Start of Block

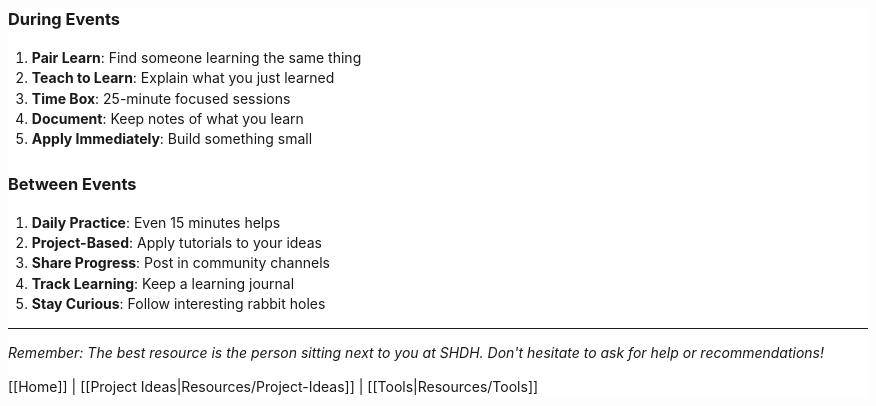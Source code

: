 ### During Events
1. **Pair Learn**: Find someone learning the same thing
2. **Teach to Learn**: Explain what you just learned
3. **Time Box**: 25-minute focused sessions
4. **Document**: Keep notes of what you learn
5. **Apply Immediately**: Build something small

### Between Events
1. **Daily Practice**: Even 15 minutes helps
2. **Project-Based**: Apply tutorials to your ideas
3. **Share Progress**: Post in community channels
4. **Track Learning**: Keep a learning journal
5. **Stay Curious**: Follow interesting rabbit holes

---

*Remember: The best resource is the person sitting next to you at SHDH. Don't hesitate to ask for help or recommendations!*

[[Home]] | [[Project Ideas|Resources/Project-Ideas]] | [[Tools|Resources/Tools]]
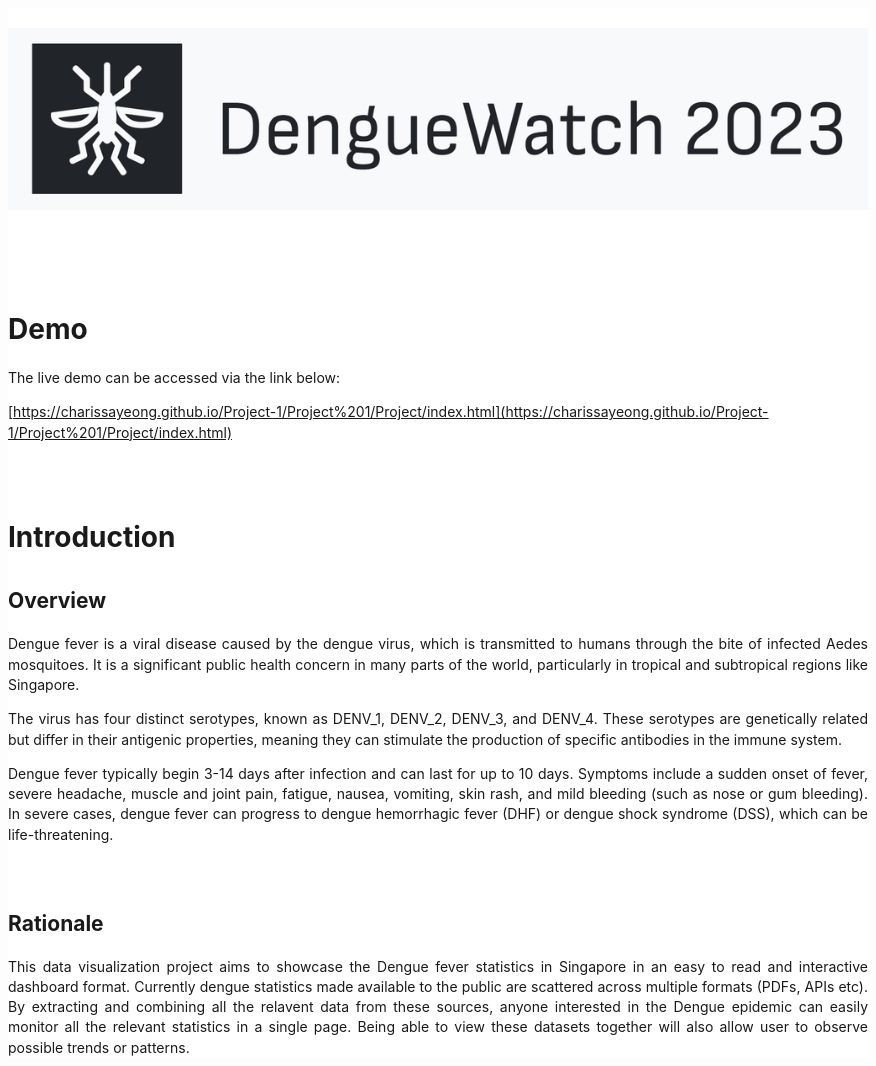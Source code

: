 <br>

<div align="center">
  <a href="https://charissayeong.github.io/Project-1/Project%201/Project/index.html">
    <img src="Project%201/imgs/Logo.png" alt="Logo" width="100%">
  </a>
</div>

<br><br>

# Demo

The live demo can be accessed via the link below:

[https://charissayeong.github.io/Project-1/Project%201/Project/index.html](https://charissayeong.github.io/Project-1/Project%201/Project/index.html)

<br>

# Introduction

## Overview

<div align="justify">
Dengue fever is a viral disease caused by the dengue virus, which is transmitted to humans through the bite of infected Aedes mosquitoes. It is a significant public health concern in many parts of the world, particularly in tropical and subtropical regions like Singapore.

The virus has four distinct serotypes, known as DENV_1, DENV_2, DENV_3, and DENV_4. These serotypes are genetically related but differ in their antigenic properties, meaning they can stimulate the production of specific antibodies in the immune system. 

Dengue fever typically begin 3-14 days after infection and can last for up to 10 days. Symptoms include a sudden onset of fever, severe headache, muscle and joint pain, fatigue, nausea, vomiting, skin rash, and mild bleeding (such as nose or gum bleeding). In severe cases, dengue fever can progress to dengue hemorrhagic fever (DHF) or dengue shock syndrome (DSS), which can be life-threatening.

<br>

## Rationale 

This data visualization project aims to showcase the Dengue fever statistics in Singapore in an easy to read and interactive dashboard format. Currently dengue statistics made available to the public are scattered across multiple formats (PDFs, APIs etc). By extracting and combining all the relavent data from these sources, anyone interested in the Dengue epidemic can easily monitor all the relevant statistics in a single page. Being able to view these datasets together will also allow user to observe possible trends or patterns.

End of Block

THE PROBLEM
In the records above, find each line with the word "https" and copy it out.

FINISHED EXERCISE
  <a href="https://charissayeong.github.io/Project-1/Project%201/Project/index.html">
[https://charissayeong.github.io/Project-1/Project%201/Project/index.html](https://charissayeong.github.io/Project-1/Project%201/Project/index.html)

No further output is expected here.